Australia: Thirst for craft beer spurring on an expansion for Australia’s biggest hop grower
Australia's insatiable taste for craft beer is spurring on an expansion for the country's biggest hop grower, ABC.net reported on July 15.
Making a brew is as much an art as a science for craft beer makers, with a careful combination of hot malted barley, hops and wheat key to the right batch.
Tasmania's Derwent Valley and Eurobin in Victoria are at the forefront of growth in the hop market, helping bubble along Australia's burgeoning craft beer industry.
Hop Products Australia is producing its biggest variety of hops to cater to the demand from a growing number of micro breweries, which has now topped about 400 nationally.
The company has followed the market trend by moving away from the bitter hops favoured by generations past, and is looking to the craft hops of the future, where flavour rather than bitterness is preferred.
Hop Products Australia is increasing its hop fields by half to keep up with consumer demand.
"We're harvesting 230 hectares this year and that's about the area that we've had in production in the past, although it's increased in terms of the main varieties … that we are producing," farm manager Oliver Ward said.
"We have also constructed an extra 40 hectares of trellis, in the past 12 months in Tasmania, and on our farm in Victoria we've constructed another 50 hectares and planted that out as well."
Craft beer drinkers are demanding greater taste and aroma from their hops. Even the big players are trying to meet the demand for boutique beer, although that is a bone of contention for the purists.
Beer blogger Chris Lukianenko said the definition of a craft beer was a "grey area".
"You've got some of the big players in the market that are producing flavoursome beer," he said.
"Some of the large breweries that are calling it craft and then you've got the other end of the scale, where you've got smaller producers who are one-man bands producing beers with a lot of love and heart.
The taste for bigger and better flavour has sent Hop Products Australia on a fact-finding mission which has resulted in a ramping up of research in the nursery.
Hop breeder Simon Whittock said the company aimed to generate 20 to 30 crosses each year to plant up to 2,000 new seedlings.
"Picking the right male and the right pollen to put on to the right female is a critical part of the process," he said.
The hop breeding program is not dissimilar to breeding animals — it's all about the parents.
"Selection of the parents you use is very scientific — there are a lot of genetics that goes into it, in terms of looking at DNA and understanding how traits are passed on from parent to offspring," Mr Whittock said.
Any new varieties the team from Hop Products Australia develops have a type of patent on them, giving the company exclusive rights to grow those particular hops.
"We do 180,000 cuttings a year to feed the planting program that we have which in turn feeds the demands from the market that we're seeing at the moment," Mr Whittock said.
The company has already hit the jackpot with the Galaxy hop, a type of hop that has caught the eye of the market and sold internationally.
At Bushy Park the company is now growing 12 different commercial varieties of hops, at its property in Victoria there are six.
Mr Ward said less than a decade ago the company was planting four varieties.
"There was a spike in the Alpha demand in 2009 and then we could see that that demand wasn't sustainable and so we started investing back into our breeding program and proprietary varieties and developing them and expanding them," he said.
"We've been busy pulling out old varieties and putting in the new ones that we have got exclusive access to and rights over in the market."
The exploding craft beer market is a strange phenomenon at a time when beer consumption overall is down and still dropping.

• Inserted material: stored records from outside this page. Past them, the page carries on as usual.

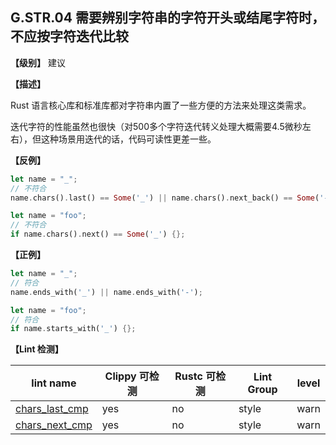 ## G.STR.04   需要辨别字符串的字符开头或结尾字符时，不应按字符迭代比较

**【级别】** 建议

**【描述】**

Rust 语言核心库和标准库都对字符串内置了一些方便的方法来处理这类需求。

迭代字符的性能虽然也很快（对500多个字符迭代转义处理大概需要4.5微秒左右），但这种场景用迭代的话，代码可读性更差一些。

**【反例】**

```rust
let name = "_";
// 不符合
name.chars().last() == Some('_') || name.chars().next_back() == Some('-');

let name = "foo";
// 不符合
if name.chars().next() == Some('_') {};
```

**【正例】**

```rust
let name = "_";
// 符合
name.ends_with('_') || name.ends_with('-');

let name = "foo";
// 符合
if name.starts_with('_') {};
```

**【Lint 检测】**

| lint name                                                    | Clippy 可检测 | Rustc 可检测 | Lint Group | level |
| ------------------------------------------------------------ | ------------- | ------------ | ---------- | ----- |
| [chars_last_cmp](https://rust-lang.github.io/rust-clippy/master/#chars_last_cmp) | yes           | no           | style      | warn  |
| [chars_next_cmp](https://rust-lang.github.io/rust-clippy/master/#chars_next_cmp) | yes           | no           | style      | warn  |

Australian Bureau of Statistics figures reveal a drop in beer consumption of 40 per cent over 50 years.
The number of people drinking craft beer however, is on the rise.

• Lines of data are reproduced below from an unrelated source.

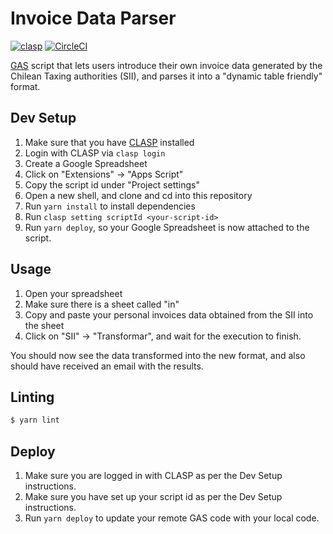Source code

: # Invoice Data Parser

[![clasp][clasp-svg]][clasp]
[![CircleCI][ci-status-svg]][ci-status]

[GAS][gas] script that lets users introduce their own invoice data generated by the Chilean Taxing
authorities (SII), and parses it into a "dynamic table friendly" format.

## Dev Setup

1. Make sure that you have [CLASP][clasp] installed
2. Login with CLASP via `clasp login`
3. Create a Google Spreadsheet
4. Click on "Extensions" -> "Apps Script"
5. Copy the script id under "Project settings"
6. Open a new shell, and clone and cd into this repository
7. Run `yarn install` to install dependencies
8. Run `clasp setting scriptId <your-script-id>`
9. Run `yarn deploy`, so your Google Spreadsheet is now attached to the script.

## Usage

1. Open your spreadsheet
2. Make sure there is a sheet called "in"
3. Copy and paste your personal invoices data obtained from the SII into the sheet
4. Click on "SII" -> "Transformar", and wait for the execution to finish.

You should now see the data transformed into the new format, and also should have received an email
with the results.

## Linting

```sh
$ yarn lint
```

## Deploy

1. Make sure you are logged in with CLASP as per the Dev Setup instructions.
2. Make sure you have set up your script id as per the Dev Setup instructions.
3. Run `yarn deploy` to update your remote GAS code with your local code.

[clasp-svg]: https://img.shields.io/badge/built%20with-clasp-4285f4.svg
[clasp]: https://github.com/google/clasp
[ci-status-svg]: https://circleci.com/gh/sasalatart/invoice-data-parser.svg?style=svg
[ci-status]: https://circleci.com/gh/sasalatart/invoice-data-parser
[gas]: https://developers.google.com/apps-script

It is good news for Tasmania's Derwent Valley where 60 per cent of Australia's hops are grown.
Hop Products Australia's Owen Johnston said while tonnage hit a low point in 2009, farms had been replanting and changing the variety mix to reinvigorate paddocks and increase yield.
"This year we hope to go over 1,000 tonnes and in the coming years we have a stretch target of something over 1,500 tonnes," he said.

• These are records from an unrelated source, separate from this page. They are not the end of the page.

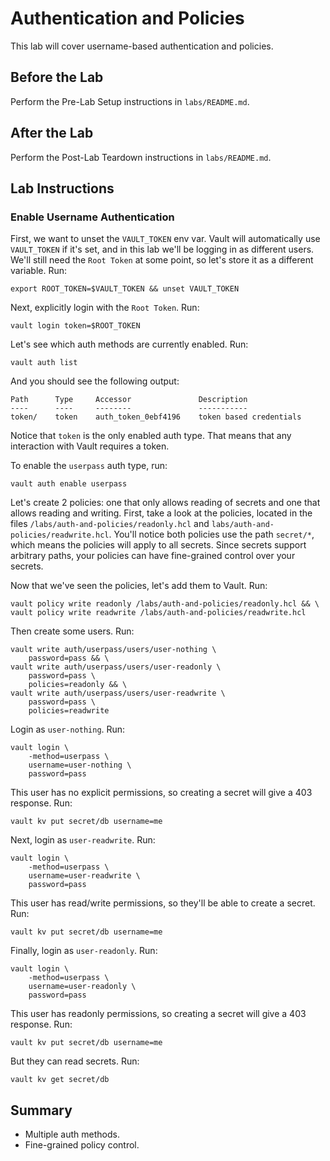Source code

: # Authentication and Policies

This lab will cover username-based authentication and policies.

## Before the Lab

Perform the Pre-Lab Setup instructions in `labs/README.md`.

## After the Lab

Perform the Post-Lab Teardown instructions in `labs/README.md`.

## Lab Instructions

### Enable Username Authentication

First, we want to unset the `VAULT_TOKEN` env var. Vault will automatically use `VAULT_TOKEN` if it's set, and in this lab we'll be logging in as different users. We'll still need the `Root Token` at some point, so let's store it as a different variable. Run:

```
export ROOT_TOKEN=$VAULT_TOKEN && unset VAULT_TOKEN
```

Next, explicitly login with the `Root Token`. Run:

```
vault login token=$ROOT_TOKEN
```

Let's see which auth methods are currently enabled. Run:

```
vault auth list
```

And you should see the following output:

```
Path      Type     Accessor               Description
----      ----     --------               -----------
token/    token    auth_token_0ebf4196    token based credentials
```

Notice that `token` is the only enabled auth type. That means that any interaction with Vault requires a token.

To enable the `userpass` auth type, run:

```
vault auth enable userpass
```

Let's create 2 policies: one that only allows reading of secrets and one that allows reading and writing. First, take a look at the policies, located in the files `/labs/auth-and-policies/readonly.hcl` and `labs/auth-and-policies/readwrite.hcl`. You'll notice both policies use the path `secret/*`, which means the policies will apply to all secrets. Since secrets support arbitrary paths, your policies can have fine-grained control over your secrets.

Now that we've seen the policies, let's add them to Vault. Run:

```
vault policy write readonly /labs/auth-and-policies/readonly.hcl && \
vault policy write readwrite /labs/auth-and-policies/readwrite.hcl
```

Then create some users. Run:

```
vault write auth/userpass/users/user-nothing \
    password=pass && \
vault write auth/userpass/users/user-readonly \
    password=pass \
    policies=readonly && \
vault write auth/userpass/users/user-readwrite \
    password=pass \
    policies=readwrite
```

Login as `user-nothing`. Run:

```
vault login \
    -method=userpass \
    username=user-nothing \
    password=pass
```

This user has no explicit permissions, so creating a secret will give a 403 response. Run:

```
vault kv put secret/db username=me
```

Next, login as `user-readwrite`. Run:

```
vault login \
    -method=userpass \
    username=user-readwrite \
    password=pass
```

This user has read/write permissions, so they'll be able to create a secret. Run:

```
vault kv put secret/db username=me
```

Finally, login as `user-readonly`. Run:

```
vault login \
    -method=userpass \
    username=user-readonly \
    password=pass
```

This user has readonly permissions, so creating a secret will give a 403 response. Run:

```
vault kv put secret/db username=me
```

But they can read secrets. Run:

```
vault kv get secret/db
```

## Summary

- Multiple auth methods.
- Fine-grained policy control.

The company is part of an international hop trading company, but in Australia its farms have been small enough to change quickly to meet changing demand.
"I like to refer to them as macro consumer trends — they're the same trends that drive coffee and cheese and wine," Mr Johnston said.
"People are much more conscious of what they put in their bodies, the way the hop farm and the hops that we grow for this sector of the market really deepens the story behind their beers."
Mr Ward said the more craft brewers popped up across the country, the better it was for business.
"It's been a volatile industry in the past, but it's certainly got some stability under it at the moment and we are fortunate enough to have owners that are willing to back us and the investment in the expansion, so it's a great time to be a hop farmer."